France Considers New Laws Outlawing Sexual Harassment

If you think it’s only Twitter that’s gotten caught up in the recent Harvey Weinstein scandal, think again.

In the midst of this week’s intense social media storm, the French public has received a call to #balancetonporc, or “squeal on your pig.” But this aggressive rally to call out men guilty of sexual harassment has gotten the French public up in arms, and they plan on doing a lot more than tweeting.

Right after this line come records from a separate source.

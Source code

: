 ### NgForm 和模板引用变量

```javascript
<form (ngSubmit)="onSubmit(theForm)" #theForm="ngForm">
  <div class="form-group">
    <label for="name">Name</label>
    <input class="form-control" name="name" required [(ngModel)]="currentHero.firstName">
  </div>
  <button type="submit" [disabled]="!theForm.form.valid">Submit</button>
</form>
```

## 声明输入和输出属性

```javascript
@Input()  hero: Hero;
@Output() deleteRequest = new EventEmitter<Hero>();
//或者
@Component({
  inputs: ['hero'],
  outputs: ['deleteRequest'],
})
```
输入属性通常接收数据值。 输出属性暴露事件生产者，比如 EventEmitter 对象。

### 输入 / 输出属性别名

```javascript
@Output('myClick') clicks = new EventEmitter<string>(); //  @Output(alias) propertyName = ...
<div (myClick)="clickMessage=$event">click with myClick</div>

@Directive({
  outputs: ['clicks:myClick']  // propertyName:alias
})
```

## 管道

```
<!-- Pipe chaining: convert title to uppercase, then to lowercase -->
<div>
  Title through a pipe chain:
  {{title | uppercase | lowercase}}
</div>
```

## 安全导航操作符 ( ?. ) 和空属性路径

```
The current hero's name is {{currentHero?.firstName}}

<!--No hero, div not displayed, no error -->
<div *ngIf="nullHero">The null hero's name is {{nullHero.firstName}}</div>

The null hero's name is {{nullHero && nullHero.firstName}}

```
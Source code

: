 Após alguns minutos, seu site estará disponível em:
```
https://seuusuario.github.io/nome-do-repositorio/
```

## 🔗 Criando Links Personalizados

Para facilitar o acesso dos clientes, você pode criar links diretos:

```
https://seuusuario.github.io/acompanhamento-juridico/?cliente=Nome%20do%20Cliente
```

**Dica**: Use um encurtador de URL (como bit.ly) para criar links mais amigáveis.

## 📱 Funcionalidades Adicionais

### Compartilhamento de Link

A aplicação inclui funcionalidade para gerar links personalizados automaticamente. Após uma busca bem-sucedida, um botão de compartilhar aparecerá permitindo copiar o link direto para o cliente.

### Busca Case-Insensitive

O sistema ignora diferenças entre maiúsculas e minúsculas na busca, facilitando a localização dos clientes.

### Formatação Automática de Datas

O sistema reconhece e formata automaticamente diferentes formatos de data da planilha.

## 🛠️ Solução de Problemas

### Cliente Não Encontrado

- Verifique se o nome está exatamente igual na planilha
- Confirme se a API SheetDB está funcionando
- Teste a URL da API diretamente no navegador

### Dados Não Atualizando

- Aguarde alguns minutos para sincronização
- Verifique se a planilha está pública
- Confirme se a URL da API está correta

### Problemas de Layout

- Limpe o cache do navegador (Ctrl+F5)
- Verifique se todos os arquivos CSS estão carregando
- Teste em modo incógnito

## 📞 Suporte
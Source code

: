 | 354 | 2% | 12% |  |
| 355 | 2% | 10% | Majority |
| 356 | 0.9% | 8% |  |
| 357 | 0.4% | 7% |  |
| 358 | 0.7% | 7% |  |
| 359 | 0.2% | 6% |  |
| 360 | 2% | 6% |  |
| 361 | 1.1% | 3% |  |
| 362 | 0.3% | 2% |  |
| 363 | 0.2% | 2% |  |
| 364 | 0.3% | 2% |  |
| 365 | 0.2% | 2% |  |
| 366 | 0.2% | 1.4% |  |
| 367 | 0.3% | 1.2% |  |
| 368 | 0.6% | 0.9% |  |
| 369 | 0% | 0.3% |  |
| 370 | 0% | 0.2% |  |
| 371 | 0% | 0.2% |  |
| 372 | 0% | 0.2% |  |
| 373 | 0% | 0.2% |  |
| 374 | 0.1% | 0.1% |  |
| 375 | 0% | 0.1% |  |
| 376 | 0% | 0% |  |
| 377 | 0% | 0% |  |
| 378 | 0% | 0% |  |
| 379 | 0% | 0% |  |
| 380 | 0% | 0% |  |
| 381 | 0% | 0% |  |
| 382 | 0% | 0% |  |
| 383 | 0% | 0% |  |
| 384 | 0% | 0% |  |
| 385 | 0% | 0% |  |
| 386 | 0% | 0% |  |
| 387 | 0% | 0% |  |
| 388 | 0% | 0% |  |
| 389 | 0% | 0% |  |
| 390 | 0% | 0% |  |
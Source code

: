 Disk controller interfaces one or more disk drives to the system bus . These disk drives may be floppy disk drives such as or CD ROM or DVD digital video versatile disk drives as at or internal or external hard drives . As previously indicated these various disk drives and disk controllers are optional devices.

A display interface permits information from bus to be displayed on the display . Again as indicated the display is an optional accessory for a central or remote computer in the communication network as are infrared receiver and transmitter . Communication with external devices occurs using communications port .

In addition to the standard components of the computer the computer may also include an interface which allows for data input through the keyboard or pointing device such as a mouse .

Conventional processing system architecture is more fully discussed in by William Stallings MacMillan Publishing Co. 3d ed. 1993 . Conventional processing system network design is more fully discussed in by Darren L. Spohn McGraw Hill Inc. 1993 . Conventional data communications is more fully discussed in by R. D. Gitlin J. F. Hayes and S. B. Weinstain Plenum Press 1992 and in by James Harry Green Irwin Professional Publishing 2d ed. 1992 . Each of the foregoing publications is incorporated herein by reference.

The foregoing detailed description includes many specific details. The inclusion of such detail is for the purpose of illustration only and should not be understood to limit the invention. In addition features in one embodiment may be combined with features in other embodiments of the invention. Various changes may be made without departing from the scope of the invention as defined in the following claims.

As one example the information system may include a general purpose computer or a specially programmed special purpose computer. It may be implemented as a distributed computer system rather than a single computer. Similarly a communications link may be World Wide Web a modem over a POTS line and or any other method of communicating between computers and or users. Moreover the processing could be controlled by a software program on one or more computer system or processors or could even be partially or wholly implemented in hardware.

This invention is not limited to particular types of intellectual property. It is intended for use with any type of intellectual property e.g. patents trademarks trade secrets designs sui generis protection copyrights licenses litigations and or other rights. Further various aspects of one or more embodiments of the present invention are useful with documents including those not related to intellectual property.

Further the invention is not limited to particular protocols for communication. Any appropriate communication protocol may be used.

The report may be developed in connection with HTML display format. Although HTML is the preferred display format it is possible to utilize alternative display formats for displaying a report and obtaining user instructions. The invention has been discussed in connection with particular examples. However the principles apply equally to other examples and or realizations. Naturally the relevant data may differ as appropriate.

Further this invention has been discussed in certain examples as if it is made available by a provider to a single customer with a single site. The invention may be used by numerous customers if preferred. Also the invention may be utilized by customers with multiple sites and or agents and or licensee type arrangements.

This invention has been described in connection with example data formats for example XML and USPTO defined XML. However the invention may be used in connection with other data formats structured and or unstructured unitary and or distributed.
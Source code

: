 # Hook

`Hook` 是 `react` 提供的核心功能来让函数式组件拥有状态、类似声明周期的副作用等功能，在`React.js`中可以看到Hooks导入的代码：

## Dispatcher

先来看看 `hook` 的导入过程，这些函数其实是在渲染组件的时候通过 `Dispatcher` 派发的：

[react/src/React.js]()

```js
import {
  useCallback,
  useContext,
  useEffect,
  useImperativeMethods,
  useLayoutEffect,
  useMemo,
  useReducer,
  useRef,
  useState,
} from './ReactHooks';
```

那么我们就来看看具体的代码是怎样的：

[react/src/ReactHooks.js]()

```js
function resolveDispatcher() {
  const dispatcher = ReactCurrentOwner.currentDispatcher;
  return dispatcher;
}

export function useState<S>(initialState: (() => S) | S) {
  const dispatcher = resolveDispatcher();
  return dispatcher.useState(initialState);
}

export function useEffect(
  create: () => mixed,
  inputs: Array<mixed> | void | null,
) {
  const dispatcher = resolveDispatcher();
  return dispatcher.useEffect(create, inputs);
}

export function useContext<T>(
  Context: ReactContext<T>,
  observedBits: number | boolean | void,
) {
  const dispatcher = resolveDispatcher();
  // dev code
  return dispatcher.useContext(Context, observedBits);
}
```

Led by France’s Gender Equality Minister Marlene Schiappa, the French government is considering a new law that would outlaw sexual harassment in the public space. Among many other things, this bill could potentially include a clause making catcalling illegal, and allowing police officers to hand out on the spot fines to perpetrators. “We can’t consider that it’s inevitable that women are followed or harassed in the street,” Schiappa said in an interview with France 24. It’s would seem like common sense to think that women wouldn’t want that, yet it often is considered inevitable that “men will be men” and other dull platitudes excusing harassment. France is a particularly interesting case because the culture has a reputation for being romantic and chauvinistic, presenting an easy excuse for behavior that is actually harassment.

Critics say that sexual harassment is too subjective of a topic to be properly legislated, because the line between flirting and harassment can shift depending on the individual. Regardless, something must be done about the situation, and it looks like France is on the right track to figuring out what that something is.